While a great deal of torque is available as low as 2000rpm, the engine has a characterful lumpiness to it, becoming much smoother above 3-4000rpm. I spent most of my time in third gear on the sweeping roads of the launch route running beside the Mexican border. As speeds picked up, I’d stray into fourth, but even up to 70mph I rarely went higher. I did try sitting lazily in sixth, but the engine’s happier at 80-90mph and above in top, getting a little ‘chuggy’ if the speed drops, and causing the bike to want to roll wide in corners if you’re too lazy – that’s normal for any bike of course, but it’s easy to forget your speed with such laid-back ergonomics.

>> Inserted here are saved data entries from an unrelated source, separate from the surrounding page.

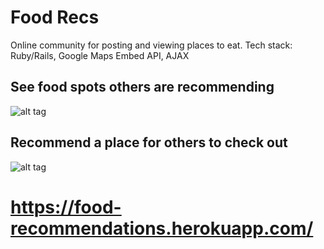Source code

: # Food Recs

Online community for posting and viewing places to eat. Tech stack: Ruby/Rails, Google Maps Embed API, AJAX

## See food spots others are recommending

![alt tag](https://github.com/derekmpham/food-recommendations/view-rec.png)


## Recommend a place for others to check out

![alt tag](https://github.com/derekmpham/food-recommendations/create-rec.png)


# https://food-recommendations.herokuapp.com/
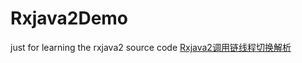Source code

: # Rxjava2Demo
just for learning the rxjava2 source code
[Rxjava2调用链线程切换解析](https://juejin.cn/post/7015609207470686221)
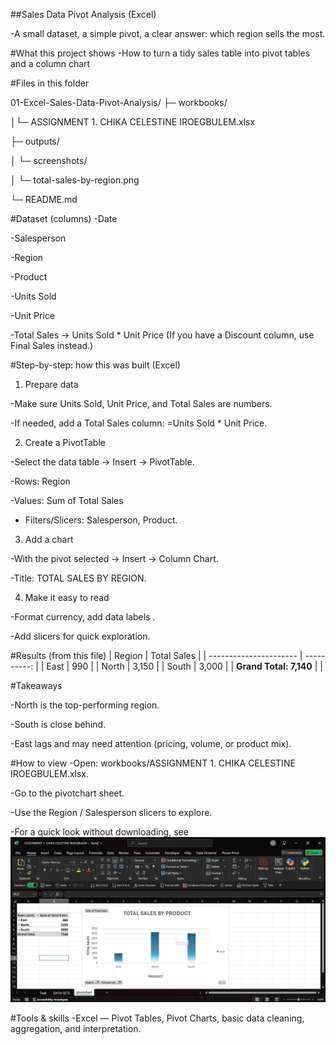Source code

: ##Sales Data Pivot Analysis (Excel)

-A small dataset, a simple pivot, a clear answer: which region sells the most.

#What this project shows
-How to turn a tidy sales table into pivot tables and a column chart

#Files in this folder

01-Excel-Sales-Data-Pivot-Analysis/
├─ workbooks/

│└─ ASSIGNMENT 1. CHIKA CELESTINE IROEGBULEM.xlsx

├─ outputs/

│  └─ screenshots/

│     └─ total-sales-by-region.png   

└─ README.md

#Dataset (columns)
-Date

-Salesperson

-Region

-Product

-Units Sold

-Unit Price

-Total Sales → Units Sold * Unit Price
(If you have a Discount column, use Final Sales instead.)

#Step-by-step: how this was built (Excel)
1. Prepare data

-Make sure Units Sold, Unit Price, and Total Sales are numbers.

-If needed, add a Total Sales column: =Units Sold * Unit Price.

2. Create a PivotTable

-Select the data table → Insert → PivotTable.

-Rows: Region

-Values: Sum of Total Sales

- Filters/Slicers: Salesperson, Product.

3. Add a chart

-With the pivot selected → Insert → Column Chart.

-Title: TOTAL SALES BY REGION.

4. Make it easy to read

-Format currency, add data labels .

-Add slicers for quick exploration.

#Results (from this file)
| Region                 | Total Sales |
| ---------------------- | ----------: |
| East                   |         990 |
| North                  |       3,150 |
| South                  |       3,000 |
| **Grand Total: 7,140** |             |

#Takeaways

-North is the top-performing region.

-South is close behind.

-East lags and may need attention (pricing, volume, or product mix).

#How to view
-Open: workbooks/ASSIGNMENT 1. CHIKA CELESTINE IROEGBULEM.xlsx.

-Go to the pivotchart sheet.

-Use the Region / Salesperson slicers to explore.

-For a quick look without downloading, see ![Total Sales by Region](outputs/screenshots/total-sales-by-region.png)


#Tools & skills
-Excel — Pivot Tables, Pivot Charts, basic data cleaning, aggregation, and interpretation.
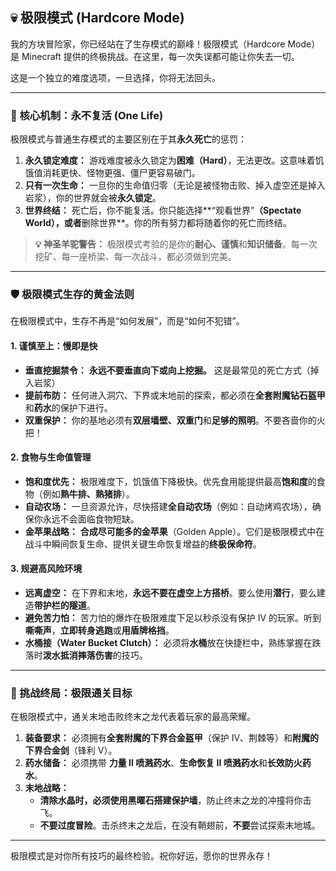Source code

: ## 💀 极限模式 (Hardcore Mode)



我的方块冒险家，你已经站在了生存模式的巅峰！极限模式（Hardcore Mode）是 Minecraft 提供的终极挑战。在这里，每一次失误都可能让你失去一切。

这是一个独立的难度选项，一旦选择，你将无法回头。

------



### 🚨 核心机制：永不复活 (One Life)



极限模式与普通生存模式的主要区别在于其**永久死亡**的惩罚：

1. **永久锁定难度：** 游戏难度被永久锁定为**困难（Hard）**，无法更改。这意味着饥饿值消耗更快、怪物更强、僵尸更容易破门。
2. **只有一次生命：** 一旦你的生命值归零（无论是被怪物击败、掉入虚空还是掉入岩浆），你的世界就会被**永久锁定**。
3. **世界终结：** 死亡后，你不能复活。你只能选择**“观看世界”**（Spectate World），或者**删除世界**。你的所有努力都将随着你的死亡而终结。

> **💡 神圣羊驼警告：** 极限模式考验的是你的**耐心、谨慎**和**知识储备**。每一次挖矿、每一座桥梁、每一次战斗，都必须做到完美。

------



### 🛡️ 极限模式生存的黄金法则



在极限模式中，生存不再是“如何发展”，而是“如何不犯错”。



#### 1. 谨慎至上：慢即是快



- **垂直挖掘禁令：** **永远不要垂直向下或向上挖掘。** 这是最常见的死亡方式（掉入岩浆）
- **提前布防：** 任何进入洞穴、下界或末地前的探索，都必须在**全套附魔钻石盔甲**和**药水**的保护下进行。
- **双重保护：** 你的基地必须有**双层墙壁、双重门**和**足够的照明**。不要吝啬你的火把！



#### 2. 食物与生命值管理



- **饱和度优先：** 极限难度下，饥饿值下降极快。优先食用能提供最高**饱和度**的食物（例如**熟牛排、熟猪排**）。
- **自动农场：** 一旦资源允许，尽快搭建**全自动农场**（例如：自动烤鸡农场），确保你永远不会面临食物短缺。
- **金苹果战略：** **合成尽可能多的金苹果**（Golden Apple）。它们是极限模式中在战斗中瞬间恢复生命、提供关键生命恢复增益的**终极保命符**。



#### 3. 规避高风险环境



- **远离虚空：** 在下界和末地，**永远不要在虚空上方搭桥**。要么使用**潜行**，要么建造**带护栏的隧道**。
- **避免苦力怕：** 苦力怕的爆炸在极限难度下足以秒杀没有保护 IV 的玩家。听到**嘶嘶声**，**立即转身逃跑**或**用盾牌格挡**。
- **水桶接（Water Bucket Clutch）：** 必须将**水桶**放在快捷栏中，熟练掌握在跌落时**泼水抵消摔落伤害**的技巧。

------



### 🚀 挑战终局：极限通关目标



在极限模式中，通关末地击败终末之龙代表着玩家的最高荣耀。

1. **装备要求：** 必须拥有**全套附魔的下界合金盔甲**（保护 IV、荆棘等）和**附魔的下界合金剑**（锋利 V）。
2. **药水储备：** 必须携带 **力量 II 喷溅药水**、**生命恢复 II 喷溅药水**和**长效防火药水**。
3. **末地战略：**
   - **清除水晶时，必须使用黑曜石搭建保护墙**，防止终末之龙的冲撞将你击飞。
   - **不要过度冒险**。击杀终末之龙后，在没有鞘翅前，**不要**尝试探索末地城。

------

极限模式是对你所有技巧的最终检验。祝你好运，愿你的世界永存！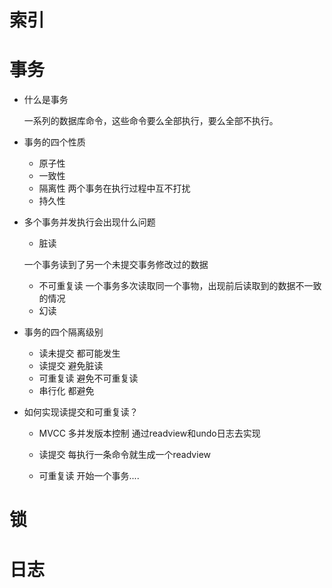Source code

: # 索引
# 事务

- 什么是事务

    一系列的数据库命令，这些命令要么全部执行，要么全部不执行。

<!-- - 为什么会有事务 -->

- 事务的四个性质

    - 原子性
    - 一致性
    - 隔离性
    两个事务在执行过程中互不打扰
    - 持久性

- 多个事务并发执行会出现什么问题

    - 脏读
    <!-- 一个事务在执行的时候对数据进行了修改，在这个事务没有提交的时候，另一个事务读到了该数据，由于第一个事务发生了错误，发生了回滚，此时第二个事务读到的就是脏数据。 -->
    一个事务读到了另一个未提交事务修改过的数据
    - 不可重复读
    一个事务多次读取同一个事物，出现前后读取到的数据不一致的情况
    - 幻读


- 事务的四个隔离级别

    - 读未提交
    都可能发生
    - 读提交
    避免脏读
    - 可重复读
    避免不可重复读
    - 串行化
    都避免

- 如何实现读提交和可重复读？

    - MVCC 多并发版本控制
    通过readview和undo日志去实现
    
    - 读提交 每执行一条命令就生成一个readview
    - 可重复读 开始一个事务....
# 锁
# 日志
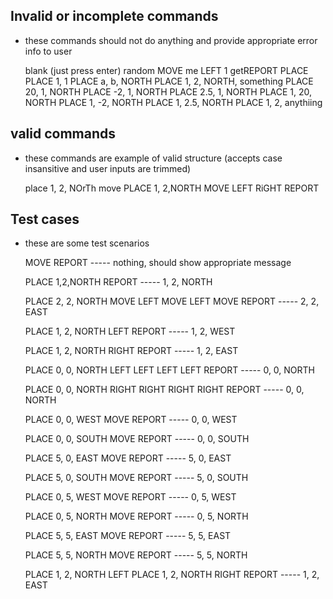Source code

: Invalid or incomplete commands
---------------------------------

- these commands should not do anything and provide appropriate error info to user

    blank (just press enter)
    random
    MOVE me
    LEFT 1
    getREPORT
    PLACE
    PLACE 1, 1
    PLACE a, b, NORTH
    PLACE 1, 2, NORTH, something
    PLACE 20, 1, NORTH
    PLACE -2, 1, NORTH
    PLACE 2.5, 1, NORTH
    PLACE 1, 20, NORTH
    PLACE  1, -2, NORTH
    PLACE 1, 2.5, NORTH
    PLACE 1, 2, anythiing


valid commands
---------------------------------

- these commands are example of valid structure (accepts case insansitive and user inputs are trimmed)

    place 1, 2, NOrTh
    move
    PLACE 1, 2,NORTH
    MOVE
    LEFT
    RiGHT
    REPORT


Test cases
---------------------------------

- these are some test scenarios

  MOVE
  REPORT ----- nothing, should show appropriate message


  PLACE 1,2,NORTH
  REPORT ----- 1, 2, NORTH


  PLACE 2, 2, NORTH
  MOVE
  LEFT
  MOVE
  LEFT
  MOVE
  REPORT ----- 2, 2, EAST


  PLACE 1, 2, NORTH
  LEFT
  REPORT ----- 1, 2, WEST


  PLACE 1, 2, NORTH
  RIGHT
  REPORT ----- 1, 2, EAST


  PLACE 0, 0, NORTH
  LEFT
  LEFT
  LEFT
  LEFT
  REPORT ----- 0, 0, NORTH


  PLACE 0, 0, NORTH
  RIGHT
  RIGHT
  RIGHT
  RIGHT
  REPORT ----- 0, 0, NORTH


  PLACE 0, 0, WEST
  MOVE
  REPORT ----- 0, 0, WEST


  PLACE 0, 0, SOUTH
  MOVE
  REPORT ----- 0, 0, SOUTH


  PLACE 5, 0, EAST
  MOVE
  REPORT ----- 5, 0, EAST


  PLACE 5, 0, SOUTH
  MOVE
  REPORT ----- 5, 0, SOUTH


  PLACE  0, 5, WEST
  MOVE
  REPORT ----- 0, 5, WEST


  PLACE 0, 5, NORTH
  MOVE
  REPORT ----- 0, 5, NORTH


  PLACE  5, 5, EAST
  MOVE
  REPORT ----- 5, 5, EAST


  PLACE 5, 5, NORTH
  MOVE
  REPORT ----- 5, 5, NORTH


  PLACE 1, 2, NORTH
  LEFT
  PLACE 1, 2, NORTH
  RIGHT
  REPORT ----- 1, 2, EAST
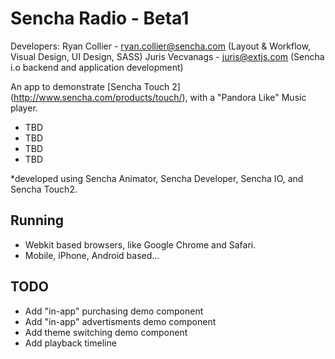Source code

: Sencha Radio - Beta1
=============

Developers:
Ryan Collier - ryan.collier@sencha.com (Layout & Workflow, Visual Design, UI Design, SASS)
Juris Vecvanags  - juris@extjs.com (Sencha i.o backend and application development)


An app to demonstrate [Sencha Touch 2] (http://www.sencha.com/products/touch/), with a "Pandora Like" Music player. 

* TBD
* TBD
* TBD
* TBD

*developed using Sencha Animator, Sencha Developer, Sencha IO, and Sencha Touch2.

Running
------------
* Webkit based browsers, like Google Chrome and Safari.
* Mobile, iPhone, Android based...

TODO
------------
* Add "in-app" purchasing demo component
* Add "in-app" advertisments demo component
* Add theme switching demo component
* Add playback timeline
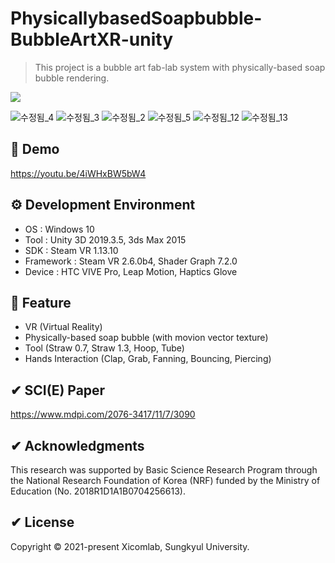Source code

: # PhysicallybasedSoapbubble-BubbleArtXR-unity
> This project is a bubble art fab-lab system with physically-based soap bubble rendering.
<p>
  <a><img src="https://img.shields.io/badge/unity3d-2019.3.5-blue?style=flat-square&logo=unity"></a>
</p>

![수정됨_4](https://user-images.githubusercontent.com/61134850/127846778-c5283c96-5862-4ddd-b937-64bc0075995b.jpg)
![수정됨_3](https://user-images.githubusercontent.com/61134850/127846772-f406aec5-13e8-4351-bd78-0e6134253672.jpg)
![수정됨_2](https://user-images.githubusercontent.com/61134850/127846783-f10f29f1-d62c-435b-8e19-d6b019828d04.jpg)
![수정됨_5](https://user-images.githubusercontent.com/61134850/127846785-c95d41cb-2278-4343-992e-beebc3709403.jpg)
![수정됨_12](https://user-images.githubusercontent.com/61134850/127846910-fdba9bdc-e5d5-40c2-bc38-275069240ce7.jpg)
![수정됨_13](https://user-images.githubusercontent.com/61134850/127846914-4743c58f-e419-4c3a-b2ad-765fe28b47fb.jpg)

## 📢 Demo
https://youtu.be/4iWHxBW5bW4

## ⚙ Development Environment
 * OS : Windows 10
 * Tool : Unity 3D 2019.3.5, 3ds Max 2015
 * SDK : Steam VR 1.13.10
 * Framework : Steam VR 2.6.0b4, Shader Graph 7.2.0
 * Device : HTC VIVE Pro, Leap Motion, Haptics Glove

## 🚀 Feature
 * VR (Virtual Reality)
 * Physically-based soap bubble (with movion vector texture)
 * Tool (Straw 0.7, Straw 1.3, Hoop, Tube)
 * Hands Interaction (Clap, Grab, Fanning, Bouncing, Piercing)

## ✔ SCI(E) Paper
https://www.mdpi.com/2076-3417/11/7/3090

## ✔ Acknowledgments
This research was supported by Basic Science Research Program through the National Research Foundation of Korea (NRF) funded by the Ministry of Education (No. 2018R1D1A1B0704256613).

## ✔ License
Copyright © 2021-present Xicomlab, Sungkyul University.
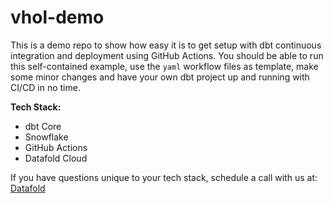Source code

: # vhol-demo

This is a demo repo to show how easy it is to get setup with dbt continuous integration and deployment using GitHub Actions.
You should be able to run this self-contained example, use the `yaml` workflow files as template, make some minor changes and have your own dbt project up and running with CI/CD in no time.

**Tech Stack:**

- dbt Core
- Snowflake
- GitHub Actions
- Datafold Cloud

If you have questions unique to your tech stack, schedule a call with us at: [Datafold](https://www.datafold.com/)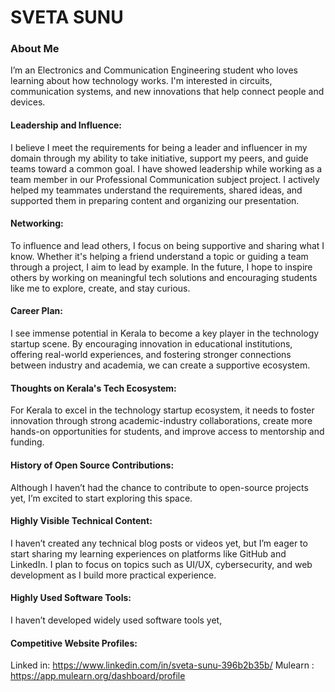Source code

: # SVETA SUNU

### About Me
I’m an Electronics and Communication Engineering student who loves learning about how technology works.
I'm interested in circuits, communication systems, and new innovations that help connect people and devices.


#### Leadership and Influence:

I believe I meet the requirements for being a leader and influencer in my domain through my ability to take initiative, support my peers, and guide teams toward a common goal.
I have showed leadership while working as a team member in our Professional Communication subject project. 
I actively helped my teammates understand the requirements, shared ideas, and supported them in preparing content and organizing our presentation.

#### Networking:

To influence and lead others, I focus on being supportive and sharing what I know. Whether it's helping a friend understand a topic or guiding a team through a project, I aim to lead by example.
In the future, I hope to inspire others by working on meaningful tech solutions and encouraging students like me to explore, create, and stay curious.
#### Career Plan:

I see immense potential in Kerala to become a key player in the technology startup scene. 
By encouraging innovation in educational institutions, offering real-world experiences, and fostering stronger connections between industry and academia, we can create a supportive ecosystem.

#### Thoughts on Kerala's Tech Ecosystem:

For Kerala to excel in the technology startup ecosystem, it needs to foster innovation through strong academic-industry collaborations, create more hands-on opportunities for students, and improve access to mentorship and funding. 
#### History of Open Source Contributions:

Although I haven’t had the chance to contribute to open-source projects yet, I’m excited to start exploring this space.


#### Highly Visible Technical Content:

I haven’t created any technical blog posts or videos yet, but I’m eager to start sharing my learning experiences on platforms like GitHub and LinkedIn. I plan to focus on topics such as UI/UX, cybersecurity, and web development as I build more practical experience.
#### Highly Used Software Tools:

I  haven’t developed widely used software tools yet,
#### Competitive Website Profiles:

Linked in: https://www.linkedin.com/in/sveta-sunu-396b2b35b/
Mulearn : https://app.mulearn.org/dashboard/profile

It’s this eagerness to rev that sits awkwardly with the cruiser image for me. Approach the machine like you would a typical Harley and you might find yourself wanting something a little more sedate. But that’s not the audience Ducati is targeting, and realistically, how could a company with such racing heritage make anything that doesn’t have such potential?

Of course, you can very easily potter around on the XDiavel, and the hugely comfortable seat – one of the very few that I can ride all day without an aching bum – makes it a pleasant place to be. But it’s hard to ignore the engine grumbling away at you to just give it a little bit more. It knows its bloodline.

As we weaved our way through the San Diego city traffic at the start of the test, the first time I got the opportunity to rev the bike through 5000rpm I was shocked – my body position said I was on a cruiser, but the sudden surge screamed top-end Ducati Monster. Once used to it, and on the open road, it’s easier to play with the power – in fact, while it can surge ahead incredibly quickly, it’s surprisingly easy to ride as the revs keep building.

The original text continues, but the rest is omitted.